Below are the records; locate each line with the word "nonumber" and copy it.

(Dataset records Opens)

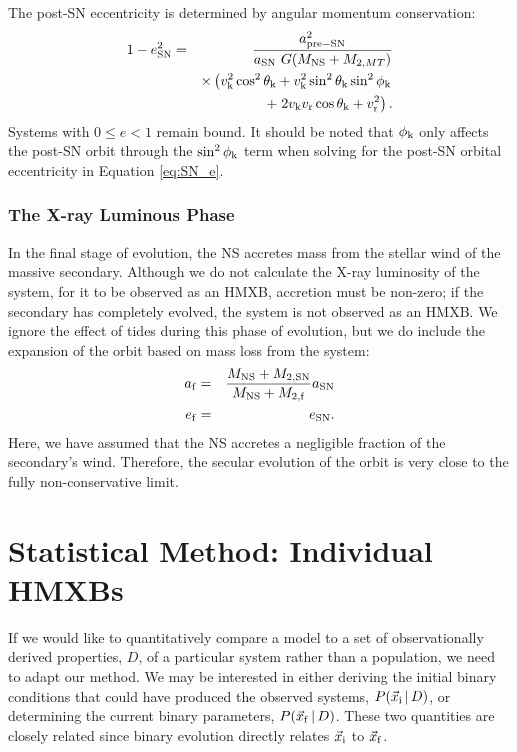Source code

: \documentclass[usenatbib]{mnras}
\newcommand{\given}{\,|\,}
\begin{document}
The post-SN eccentricity is determined by angular momentum conservation:
\begin{eqnarray}
1-e_{\rm SN}^2 &=& \frac{a_{\rm pre-SN}^2}{a_{\rm SN}\ G (M_{\rm NS} + M_{2, MT})} \nonumber \\
 & & \times \left( v_{\rm k}^2 \cos^2\theta_{\rm k} + v_{\rm k}^2 \sin^2 \theta_{\rm k} \sin^2 \phi_{\rm k} \right. \nonumber \\
 & & \qquad + \left. 2 v_{\rm k} v_{\rm r} \cos \theta_{\rm k} + v_{\rm r}^2  \right). \label{eq:SN_e}
\end{eqnarray}
Systems with $0 \leq e < 1$ remain bound. It should be noted that $\phi_{\rm k}$ only affects the post-SN orbit through the $\sin^2 \phi_{\rm k}$ term when solving for the post-SN orbital eccentricity in Equation \ref{eq:SN_e}. 



\subsubsection{The X-ray Luminous Phase} \label{sec:trans_XRB}

In the final stage of evolution, the NS accretes mass from the stellar wind of the massive secondary. Although we do not calculate the X-ray luminosity of the system, for it to be observed as an HMXB, accretion must be non-zero; if the secondary has completely evolved, the system is not observed as an HMXB. We ignore the effect of tides during this phase of evolution, but we do include the expansion of the orbit based on mass loss from the system:
\begin{eqnarray}
a_{\rm f} &=& \frac{M_{\rm NS} + M_{\rm 2, SN}}{M_{\rm NS} + M_{\rm 2,f}} a_{\rm SN} \\
e_{\rm f} &=& e_{\rm SN}.
\end{eqnarray}
Here, we have assumed that the NS accretes a negligible fraction of the secondary's wind. Therefore, the secular evolution of the orbit is very close to the fully non-conservative limit.





\section{Statistical Method: Individual HMXBs} \label{sec:stats_individual}

If we would like to quantitatively compare a model to a set of observationally derived properties, $D$, of a particular system rather than a population, we need to adapt our method. We may be interested in either deriving the initial binary conditions that could have produced the observed systems, $P(\vec{x}_{\rm i} \given D)$, or determining the current binary parameters, $P(\vec{x}_{\rm f} \given D)$. These two quantities are closely related since binary evolution directly relates $\vec{x}_{\rm i}$ to $\vec{x}_{\rm f}$. 
\end{document}
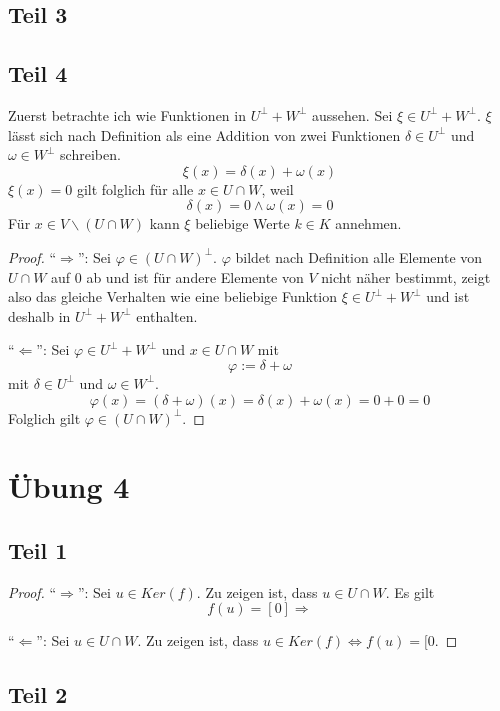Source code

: \documentclass[a4paper,10pt]{article}
\begin{document}
\subsection*{Teil 3}

\subsection*{Teil 4}

Zuerst betrachte ich wie Funktionen in $U^\perp + W^\perp$ aussehen.
Sei $\xi \in U^\perp + W^\perp$.
$\xi$ lässt sich nach Definition als eine Addition von zwei Funktionen $\delta \in U^\perp$ und $\omega \in W^\perp$ schreiben.
\begin{equation}
 \xi(x) = \delta(x) + \omega(x)
\end{equation}
$\xi(x) = 0$ gilt folglich für alle $x \in U \cap W$, weil
\begin{equation}
 \delta(x) = 0 \land \omega(x) = 0
\end{equation}
Für $x \in V \backslash (U \cap W)$ kann $\xi$ beliebige Werte $k \in K$ annehmen.

\begin{proof}
 ``$\Rightarrow$'': Sei $\varphi \in (U \cap W)^\perp$.
 $\varphi$ bildet nach Definition alle Elemente von $U \cap W$ auf $0$ ab und ist für andere Elemente von $V$ nicht näher bestimmt, zeigt also das gleiche Verhalten wie eine beliebige Funktion $\xi \in U^\perp + W^\perp$ und ist deshalb in $U^\perp + W^\perp$ enthalten.
 
 ``$\Leftarrow$'': Sei $\varphi \in U^\perp + W^\perp$ und $x \in U \cap W$ mit
 \begin{equation}
  \varphi := \delta + \omega
 \end{equation}
 mit $\delta \in U^\perp$ und $\omega \in W^\perp$.
 \begin{equation}
  \varphi(x) = (\delta + \omega)(x) = \delta(x) + \omega(x) = 0 + 0 = 0
 \end{equation}
 Folglich gilt $\varphi \in (U \cap W)^\perp$.
\end{proof}

\section*{Übung 4}

\subsection*{Teil 1}

\begin{proof}
 ``$\Rightarrow$'': Sei $u \in Ker(f)$.
 Zu zeigen ist, dass $u \in U \cap W$.
 Es gilt
 \begin{equation}
  f(u) = [0] \Rightarrow 
 \end{equation}

 
 ``$\Leftarrow$'': Sei $u \in U \cap W$.
 Zu zeigen ist, dass $u \in Ker(f) \Leftrightarrow f(u) = [0$.
 
\end{proof}

\subsection*{Teil 2}
\end{document}
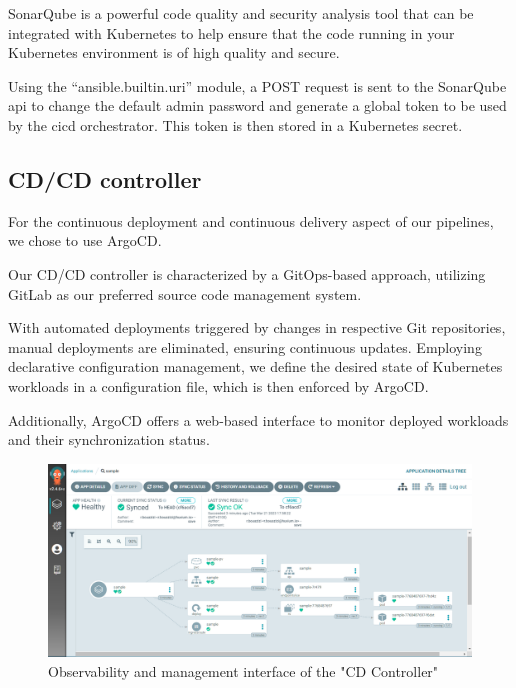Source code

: \hspace{7mm}SonarQube is a powerful code quality and security analysis tool that can be integrated with Kubernetes to help ensure that the code running in your Kubernetes environment is of high quality and secure.

\hspace{7mm}Using the “ansible.builtin.uri” module, a POST request is sent to the SonarQube api to change the default admin password and generate a global token to be used by the cicd orchestrator. This token is then stored in a Kubernetes secret.

\subsection{CD/CD controller }

\hspace{7mm}For the continuous deployment and continuous delivery aspect of our pipelines, we chose to use ArgoCD. 

\hspace{7mm}Our CD/CD controller is characterized by a GitOps-based approach, utilizing GitLab as our preferred source code management system.

\hspace{7mm}With automated deployments triggered by changes in respective Git repositories, manual deployments are eliminated, ensuring continuous updates. Employing declarative configuration management, we define the desired state of Kubernetes workloads in a configuration file, which is then enforced by ArgoCD. 

\hspace{7mm}Additionally, ArgoCD offers a web-based interface to monitor deployed workloads and their synchronization status. 

\begin{figure}[H]\centering
\includegraphics[width=1.0\textwidth,angle=00]{assets/f43.png}
\caption{ Observability and management interface of the "CD Controller" }
\label{fig:AgroCD interface}
\end{figure}

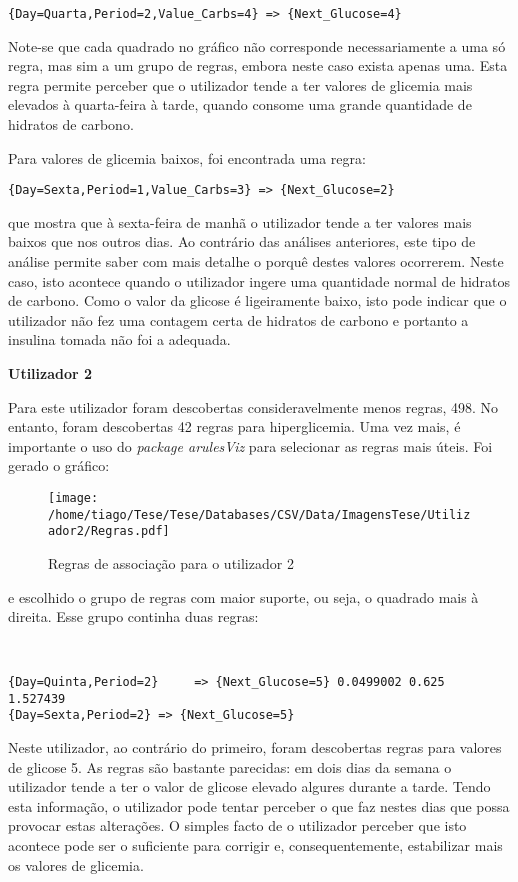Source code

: \begin{lstlisting}
{Day=Quarta,Period=2,Value_Carbs=4} => {Next_Glucose=4}

\end{lstlisting}
Note-se que cada quadrado no gráfico não corresponde necessariamente a uma só regra, mas sim a um grupo de regras, embora neste caso exista apenas uma. Esta regra permite perceber que o utilizador tende a ter valores de glicemia mais elevados à quarta-feira à tarde, quando consome uma grande quantidade de hidratos de carbono.

Para valores de glicemia baixos, foi encontrada uma regra:

\begin{lstlisting}
{Day=Sexta,Period=1,Value_Carbs=3} => {Next_Glucose=2}
\end{lstlisting}
que mostra que à sexta-feira de manhã o utilizador tende a ter valores mais baixos que nos outros dias. Ao contrário das análises anteriores, este tipo de análise permite saber com mais detalhe o porquê destes valores ocorrerem. Neste caso, isto acontece quando o utilizador ingere uma quantidade normal de hidratos de carbono. Como o valor da glicose é ligeiramente baixo, isto pode indicar que o utilizador não fez uma contagem certa de hidratos de carbono e portanto a insulina tomada não foi a adequada.


\textbf{Utilizador 2}

Para este utilizador foram descobertas consideravelmente menos regras, 498. No entanto, foram descobertas 42 regras para hiperglicemia. Uma vez mais, é importante o uso do \textit{package arulesViz} para selecionar as regras mais úteis. Foi gerado o gráfico:


\begin{figure}[H]
\centering
\texttt{[image: /home/tiago/Tese/Tese/Databases/CSV/Data/ImagensTese/Utilizador2/Regras.pdf]}
\caption{Regras de associação para o utilizador 2}
\end{figure}
e escolhido o grupo de regras com maior suporte, ou seja, o quadrado mais à direita. Esse grupo continha duas regras:

\begin{lstlisting}


{Day=Quinta,Period=2}     => {Next_Glucose=5} 0.0499002 0.625      1.527439
{Day=Sexta,Period=2} => {Next_Glucose=5}

\end{lstlisting}
Neste utilizador, ao contrário do primeiro, foram descobertas regras para valores de glicose 5. As regras são bastante parecidas: em dois dias da semana o utilizador tende a ter o valor de glicose elevado algures durante a tarde. Tendo esta informação, o utilizador pode tentar perceber o que faz nestes dias que possa provocar estas alterações. O simples facto de o utilizador perceber que isto acontece pode ser o suficiente para corrigir e, consequentemente, estabilizar mais os valores de glicemia.


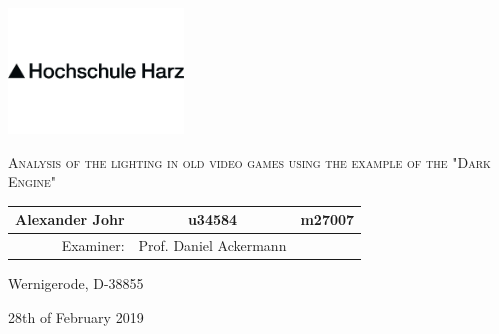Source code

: 

\pagestyle{empty}
\clearpage

\newcommand*{\titleUL}{\begingroup%
\begin{center}

\includegraphics[width=0.35\textwidth]{img/hsharz/logo.png}

\LARGE{\textsc{Analysis of the lighting in old video games using the example of the "Dark Engine"}}
\vspace{0.8\baselineskip}

\vfill


\vfill

\normalsize


\begin{tabular}{r c l}
Alexander Johr & u34584 & m27007 \\
\hline
Examiner: &  Prof. Daniel Ackermann & \\
\end{tabular}

  





\vfill

Wernigerode, D-38855

\large 
28th of February 2019

\end{center}

\endgroup}

\titleUL
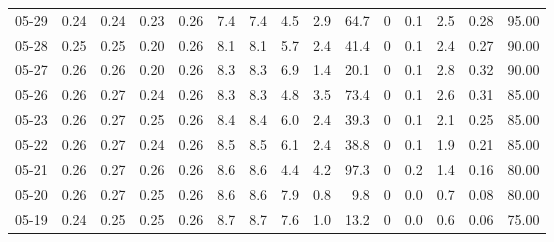\begin{threeparttable}
{\begin{tabular}{lrrrrrrrrrrrrrr}
  05-29 &          0.24 &          0.24 &          0.23 &        0.26 &                 7.4 &                7.4 &                 4.5 &        2.9 &         64.7 &              0 &                 0.1 &              2.5 &            0.28 &                  95.00 \\
  05-28 &          0.25 &          0.25 &          0.20 &        0.26 &                 8.1 &                8.1 &                 5.7 &        2.4 &         41.4 &              0 &                 0.1 &              2.4 &            0.27 &                  90.00 \\
  05-27 &          0.26 &          0.26 &          0.20 &        0.26 &                 8.3 &                8.3 &                 6.9 &        1.4 &         20.1 &              0 &                 0.1 &              2.8 &            0.32 &                  90.00 \\
  05-26 &          0.26 &          0.27 &          0.24 &        0.26 &                 8.3 &                8.3 &                 4.8 &        3.5 &         73.4 &              0 &                 0.1 &              2.6 &            0.31 &                  85.00 \\
  05-23 &          0.26 &          0.27 &          0.25 &        0.26 &                 8.4 &                8.4 &                 6.0 &        2.4 &         39.3 &              0 &                 0.1 &              2.1 &            0.25 &                  85.00 \\
  05-22 &          0.26 &          0.27 &          0.24 &        0.26 &                 8.5 &                8.5 &                 6.1 &        2.4 &         38.8 &              0 &                 0.1 &              1.9 &            0.21 &                  85.00 \\
  05-21 &          0.26 &          0.27 &          0.26 &        0.26 &                 8.6 &                8.6 &                 4.4 &        4.2 &         97.3 &              0 &                 0.2 &              1.4 &            0.16 &                  80.00 \\
  05-20 &          0.26 &          0.27 &          0.25 &        0.26 &                 8.6 &                8.6 &                 7.9 &        0.8 &          9.8 &              0 &                 0.0 &              0.7 &            0.08 &                  80.00 \\
  05-19 &          0.24 &          0.25 &          0.25 &        0.26 &                 8.7 &                8.7 &                 7.6 &        1.0 &         13.2 &              0 &                 0.0 &              0.6 &            0.06 &                  75.00 \\

\end{tabular}}
\end{threeparttable}
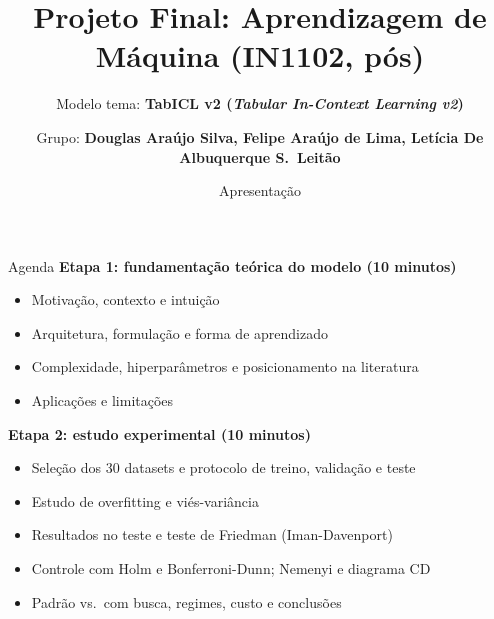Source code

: \documentclass[aspectratio=169,11pt]{beamer}
\title[Projeto Final de AM (IN1102)]{Projeto Final: Aprendizagem de Máquina (IN1102, pós)}
\subtitle{Modelo tema: \textbf{TabICL v2 (\textit{Tabular In-Context Learning v2})}}
\author[Grupo: \textbf{Douglas, Felipe e Letícia}]{Grupo: \textbf{Douglas Araújo Silva, Felipe Araújo de Lima, Letícia De Albuquerque S.\ Leitão}}
\institute[CIn/UFPE]{Pós-graduação, CIn/UFPE, 2026.2}
\date{Apresentação}
\begin{document}
\begin{frame}
    \titlepage
\end{frame}

\begin{frame}{Agenda}
    \textbf{Etapa 1: fundamentação teórica do modelo (10 minutos)}
    \begin{itemize}
        \item Motivação, contexto e intuição
        \item Arquitetura, formulação e forma de aprendizado
        \item Complexidade, hiperparâmetros e posicionamento na literatura
        \item Aplicações e limitações
    \end{itemize}
    \textbf{Etapa 2: estudo experimental (10 minutos)}
    \begin{itemize}
        \item Seleção dos 30 datasets e protocolo de treino, validação e teste
        \item Estudo de overfitting e viés-variância
        \item Resultados no teste e teste de Friedman (Iman-Davenport)
        \item Controle com Holm e Bonferroni-Dunn; Nemenyi e diagrama CD
        \item Padrão vs.\ com busca, regimes, custo e conclusões
    \end{itemize}
\end{frame}

\end{document}
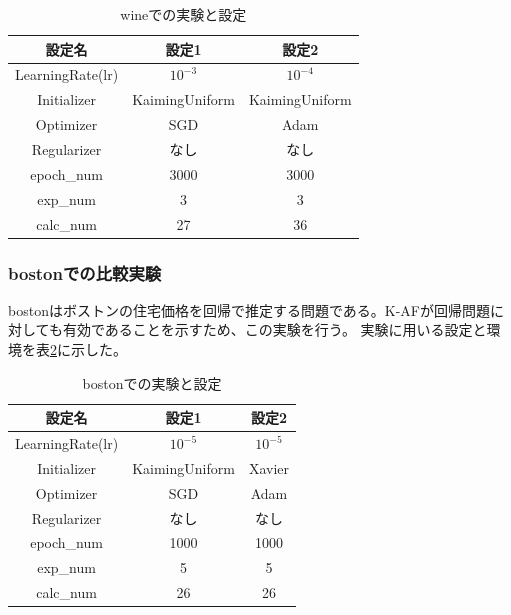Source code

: \begin{table}[htbp]
    \begin{center}
        \caption{wineでの実験と設定}
        \label{exp:wine}
        \vspace{2mm} 
        \begin{tabular}{ |c|c|c| }
        設定名 & 設定1 & 設定2 \\
        \hline
        LearningRate(lr)         & $ 10^{-3} $ & $ 10^{-4} $ \\
        Initializer       & KaimingUniform & KaimingUniform \\
        Optimizer           & SGD & Adam \\
        Regularizer     & なし & なし \\
        epoch\_num       & 3000 &  3000 \\
        exp\_num         & 3 & 3 \\
        calc\_num        & 27 & 36 \\
        \end{tabular}
    \end{center}
\end{table}


\subsubsection{bostonでの比較実験}
\label{impl:boston}

bostonはボストンの住宅価格を回帰で推定する問題である。K-AFが回帰問題に対しても有効であることを示すため、この実験を行う。
実験に用いる設定と環境を表\ref{exp:boston}に示した。

\begin{table}[htbp]
    \begin{center}
        \caption{bostonでの実験と設定}
        \label{exp:boston}
        \vspace{2mm} 
        \begin{tabular}{ |c|c|c| }
        設定名 & 設定1 & 設定2 \\
        \hline
        LearningRate(lr)         & $ 10^{-5} $ & $ 10^{-5} $ \\
        Initializer       & KaimingUniform  & Xavier \\
        Optimizer           & SGD & Adam \\
        Regularizer     & なし & なし \\
        epoch\_num       & 1000 &  1000 \\
        exp\_num         & 5 & 5 \\
        calc\_num        & 26 & 26 \\
        \end{tabular}
    \end{center}
\end{table}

(Dataset records Closes)

Exercise output:
1-e_{\rm SN}^2 &=& \frac{a_{\rm pre-SN}^2}{a_{\rm SN}\ G (M_{\rm NS} + M_{2, MT})} \nonumber \\
 & & \times \left( v_{\rm k}^2 \cos^2\theta_{\rm k} + v_{\rm k}^2 \sin^2 \theta_{\rm k} \sin^2 \phi_{\rm k} \right. \nonumber \\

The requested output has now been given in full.